Senator Warren: Thank you so much. That's very powerful. 
You know, cancelling student loan debt would expand opportunities for millions of people and would provide a massive stimulus for our economy. It is also a racial justice issue. 

Dr. Hamilton, you’ve written that cancelling student loan debt is, I think my quote here is, “one of the quickest actions the president could take” to narrow the racial wealth gap. So can you tell us, how student loan debt cancellation would help level the playing field, and whether or not cancelling $10,000 of student loans is enough to accomplish that goal? 
Dr. Darrick Hamilton: Yeah. I mean. First, I hope that Congress acts to cancel student loan debt but part of the reasons why it's one of the quickest actions is because I think the president could do it through executive action as well. 
But in the context, maybe we could talk about millennials. During the last Great Recession, we asked millennials to wait out a struggling job market and go to school to better themselves, get better credentials. And they came out with record levels of debt. If we look at millennials when they were 30 years old in the context of previous generations, they have the lowest homeownership rate as any other generation dating all the way back to the Greatest Generation that was coming out of the Great Depression. And what's more: the racial disparities in homeownership amongst millennials is as large as it's ever been since we've ever been recording the data. So, on the one hand it's immoral when we tell people this is your pathway for upward mobility, then we saddle them with debt that limits their capacities to get other forms of assets so they can accumulate wealth. So, prospectively, we're looking at a generation that came out of the Great Recession, and now we're about to scar them with this pandemic recession.  So, we certainly need government to act to change their reality. And it's not just millennials. We have people collecting social security that are still paying student debt. So, this is a moral justice issue that has disparate racial effects, and in the 21st century, it's sad that we're still talking about financing a debt free college education for all Americans.

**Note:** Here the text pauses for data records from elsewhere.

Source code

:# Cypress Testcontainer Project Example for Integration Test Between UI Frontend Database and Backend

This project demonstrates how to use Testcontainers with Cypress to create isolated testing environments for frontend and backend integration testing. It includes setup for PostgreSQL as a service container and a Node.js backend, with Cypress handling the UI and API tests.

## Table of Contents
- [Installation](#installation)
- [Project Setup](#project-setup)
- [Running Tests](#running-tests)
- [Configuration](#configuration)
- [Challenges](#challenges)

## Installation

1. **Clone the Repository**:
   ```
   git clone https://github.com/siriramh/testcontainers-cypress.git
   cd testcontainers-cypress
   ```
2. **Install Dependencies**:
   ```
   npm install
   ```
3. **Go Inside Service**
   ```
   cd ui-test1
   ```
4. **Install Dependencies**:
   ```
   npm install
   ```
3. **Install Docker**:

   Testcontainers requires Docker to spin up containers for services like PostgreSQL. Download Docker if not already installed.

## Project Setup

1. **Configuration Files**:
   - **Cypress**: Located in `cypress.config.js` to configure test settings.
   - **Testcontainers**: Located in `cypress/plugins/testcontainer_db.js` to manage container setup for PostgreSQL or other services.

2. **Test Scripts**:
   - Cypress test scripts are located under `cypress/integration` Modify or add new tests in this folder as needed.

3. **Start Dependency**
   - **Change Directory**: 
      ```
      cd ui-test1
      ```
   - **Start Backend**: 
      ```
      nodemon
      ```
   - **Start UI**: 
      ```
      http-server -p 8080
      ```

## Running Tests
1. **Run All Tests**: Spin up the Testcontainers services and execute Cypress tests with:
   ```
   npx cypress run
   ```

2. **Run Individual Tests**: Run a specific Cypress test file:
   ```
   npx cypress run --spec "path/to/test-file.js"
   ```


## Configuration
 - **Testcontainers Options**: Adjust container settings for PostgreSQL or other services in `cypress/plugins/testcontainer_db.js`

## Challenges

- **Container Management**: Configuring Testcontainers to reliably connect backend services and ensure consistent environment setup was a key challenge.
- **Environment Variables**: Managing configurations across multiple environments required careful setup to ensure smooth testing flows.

Senator Warren: Well, as you know, Leader Schumer and I have a plan to cancel $50,000 in student loan debt. So, let me just ask you, how much progress would that make in helping close the racial wealth gap in America? 

Dr. Hamilton: Yeah, I mean, I'm for full cancellation, but if the practical reality is 50, it's a lot better than 10,000, especially when we consider the fact that on average, four years after graduation, a Black graduate has about $50,000 in debt in relation to 30,000 for white graduates which is also entirely, intolerably too high.

Senator Warren: Yeah. Well, thank you very much. You know, cancelling $50,000 of student debt is the single most effective executive action available to get our economy going and to make progress toward closing the racial wealth gap. And I hope President Biden decides to do this.
Thank you both so much for being with us today. Thank you, Mr. Chairman.